The rogue is practically impossible to find by most monsters without it.
It’s also a team game. Hasting the Barbarian doesn’t make any Barbarian I’ve ever seen feel like the Wizard is carrying them.
A player who feels that way should consider playing video games, instead.
PWOT is (a) the difference between a 5 succeeding and failing in many cases and (b) enables the entire party to stealth which automatically makes characters with it the stealth kings because they can sneak the entire party with them when the rogue simply can't.
You’ve moved the goalposts with that last. The ranger is a great exploration support class, though not as good as they should be. The Rogue is a better forward scout in anything but the wilderness, and wins there too if the ranger is siding Deft Explorer and the Rogue is wilderness focused.
How so? Even if we grant the rogue expertise they get Cha + 2*prof on face checks, whereas a focused ranger is getting Cha + Wis + Prof - not much difference there, especially with some magical backing. There's not much between the two. That is, of course, assuming that the rogue specs face.
It’s only fair to assume the rogue “specs face”, if we are assuming the Ranger is taking the “be okay at being a face” subclass.
Further, the Ranger will have lower charisma. They are fairly close at level 3 and 4, but the gap just widens from there.
At level 3, ranger has maybe +6 (prof+14 wisdom+14Charisma), +8 using Deft Explorer to Expertise 1 face skill, at
best. More likely a point lower, because they still need Con to not suck.
A face rogue, even with only 14 Cha (I’ve seen plenty of swashbucklers with 16 Cha), will have +6 to probably 2 of 3 Cha skills, for those 2 levels. At 5 they pull ahead further. And the Rogue has 1 more class skill, and 3 more expertise skills, than the ranger.
Hell, a scout can face better and scout just as well as the ranger. At will.
How so? The rogue doesn't get Expertise on that many skills. It's only level 11 where the really get good.
4 expertise by level 6, plus cunning action, 4 skills from class, and thieves tools for free. Thief can Use An Object as a bonus action and effectively has a climb speed at level 3. Scout has expertise on 6 skills by level 6, two of which are Survival and Nature without using up any of their 4 skill proficiencies. Arcane Trickster (at will) can pick pockets and work locks and traps from 30ft away, and it’s invisible.
Ranger cannot compete with that without burning spell after spell, the best of which are all concentration.
Favored Foe helps here, by easing the need to turn spell slots into damage, but not by much.
And the rogue never gets ranger type stuff like seeing through the eyes of animals. The ranger (with Tasha's options) should always be the better scout.
Neither class natively has find familiar, but both have a subclass than can get either that spell or a pet. The ranger again, can pull ahead with a spell slot, but not if the rogue decides to focus on that, or even just get a familiar.
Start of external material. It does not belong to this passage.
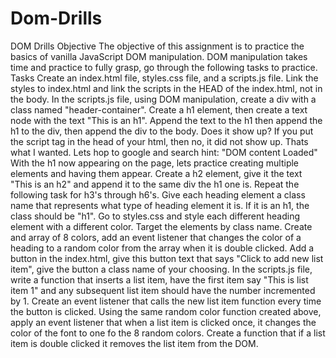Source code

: # Dom-Drills
DOM Drills Objective The objective of this assignment is to practice the basics of vanilla JavaScript DOM manipulation. DOM manipulation takes time and practice to fully grasp, go through the following tasks to practice.  Tasks Create an index.html file, styles.css file, and a scripts.js file. Link the styles to index.html and link the scripts in the HEAD of the index.html, not in the body. In the scripts.js file, using DOM manipulation, create a div with a class named "header-container". Create a h1 element, then create a text node with the text "This is an h1". Append the text to the h1 then append the h1 to the div, then append the div to the body. Does it show up? If you put the script tag in the head of your html, then no, it did not show up. Thats what I wanted. Lets hop to google and search hint: "DOM content Loaded" With the h1 now appearing on the page, lets practice creating multiple elements and having them appear. Create a h2 element, give it the text "This is an h2" and append it to the same div the h1 one is. Repeat the following task for h3's through h6's. Give each heading element a class name that represents what type of heading element it is. If it is an h1, the class should be "h1". Go to styles.css and style each different heading element with a different color. Target the elements by class name. Create and array of 8 colors, add an event listener that changes the color of a heading to a random color from the array when it is double clicked. Add a button in the index.html, give this button text that says "Click to add new list item", give the button a class name of your choosing. In the scripts.js file, write a function that inserts a list item, have the first item say "This is list item 1" and any subsequent list item should have the number incremented by 1. Create an event listener that calls the new list item function every time the button is clicked. Using the same random color function created above, apply an event listener that when a list item is clicked once, it changes the color of the font to one fo the 8 random colors. Create a function that if a list item is double clicked it removes the list item from the DOM.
The ranger will likely be better at survival checks, but most of the time they’ll be even on perception, and the rogue will be better at stealth. The ranger can’t use Pass Without Trace and Beast Sense at the same time, and is best off scouting with the rogue, with PWOT up and letting the rogue take the lead.
A Scout with Stealth, Athletics, Investigate, and Perception as their Expertise skills, or Arcane Trickster, or a Thief with Ritual Caster, wins this contest easily.
You do realise pass without trace is only one single spell - you don't need much focus for that. So the ranger can manage stealth plus whatever they focus on, possibly plus a couple of other things.
The ranger is spending a 2nd level spell slot, and concentration. It’s a great spell, but a ranger that is relying on it to be great at stealth...is only situationally great at stealth.